En outre, il y aurait encore lieu de constater que la demanderesse n'aurait jamais eu l'intention de donner ces deux nouvelles maisons en location, ce qui se dégagerait de la mise en vente des maisons sur le site d'une agence immobilière, ainsi que des panneaux qui se seraient trouvés sur le chantier. Même la recherche d’un locataire aurait fait défaut, de sorte qu'il devrait en être conclu qu'il ne pourrait pas s'agir d'une simple gestion du patrimoine privé. D'ailleurs, d’après le délégué du gouvernement, les explications de la demanderesse quant à sa recherche d’un locataire seraient contredites par les circonstances de l'espèce. Cette interprétation des faits serait d'ailleurs encore confortée par le fait que la demanderesse ne se serait pas trouvée en possession d'autres immeubles susceptibles d'être donnés en location, ni avant ni après l'opération litigieuse, la finalité de la démolition de l’ancienne maison et de la construction des immeubles litigieux dans un délai de moins de cinq ans, étant de procurer ainsi un gain considérable en argent à ses propriétaires, tout en relevant par ailleurs que la forme juridique, à savoir celle de la société civile immobilière, ne serait pas de nature à avoir une quelconque influence sur la nature fiscale de l’opération en cause. Par ailleurs, il y aurait lieu de se référer à l'acte de vente du 23 février 2007, par lequel la demanderesse a acquis l’immeuble initial, qui comporterait une clause suivant laquelle « la partie acquéreuse qui déclare vouloir acheter en vue de la revente conformément à l'article 17 de la loi du 17 août 1935 », cette clause étant partant de nature à contredire « de manière flagrante » la déclaration de la demanderesse suivant laquelle elle aurait eu l'intention de mettre les deux maisons d'habitation en location.

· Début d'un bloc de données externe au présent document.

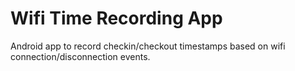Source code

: Wifi Time Recording App
================
Android app to record checkin/checkout timestamps based on wifi connection/disconnection events.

Enfin, le délégué du gouvernement relève que les trois associés de la demanderesse travailleraient dans le domaine du bâtiment et qu'ils auraient fondé et géreraient des entreprises qui seraient actives en matière notamment de la construction immobilière, le représentant gouvernemental citant comme exemple la société à responsabilité limitée …, actuellement dénommée : … s.à r.l., et la société à responsabilité limitée … sàrl, en relevant que les trois associés de la société à responsabilité limitée … seraient les mêmes que ceux de la demanderesse, et que la société … aurait contribué à hauteur de … euros à la construction des maisons litigieuses. Il y aurait partant lieu de conclure de ces faits que ce serait la propre entreprise de construction appartenant aux trois associés de la demanderesse qui aurait effectué les travaux de construction des deux maisons jumelées, étant par ailleurs relevé par le délégué du gouvernement que les constructions litigieuses se trouveraient dans la même rue que celle où se trouverait le siège social de la société …. Il serait par ailleurs « clair » que la demanderesse aurait joué un rôle actif dans la conception et la planification du projet immobilier, consistant notamment en l'acquisition d'une vieille maison en état délabré, avec un projet ayant déjà existé au moment de l'acquisition, de la démolir et d'y faire construire deux maisons jumelées, de sorte à pouvoir ainsi procéder à des reventes très profitables, ainsi que dans l'organisation et la coordination des travaux de construction concernant les maisons jumelées. Elle aurait ainsi accompli les démarches administratives nécessaires en vue de pouvoir procéder à la démolition de l’ancienne maison, ainsi qu’à la construction de deux nouvelles maisons au même endroit.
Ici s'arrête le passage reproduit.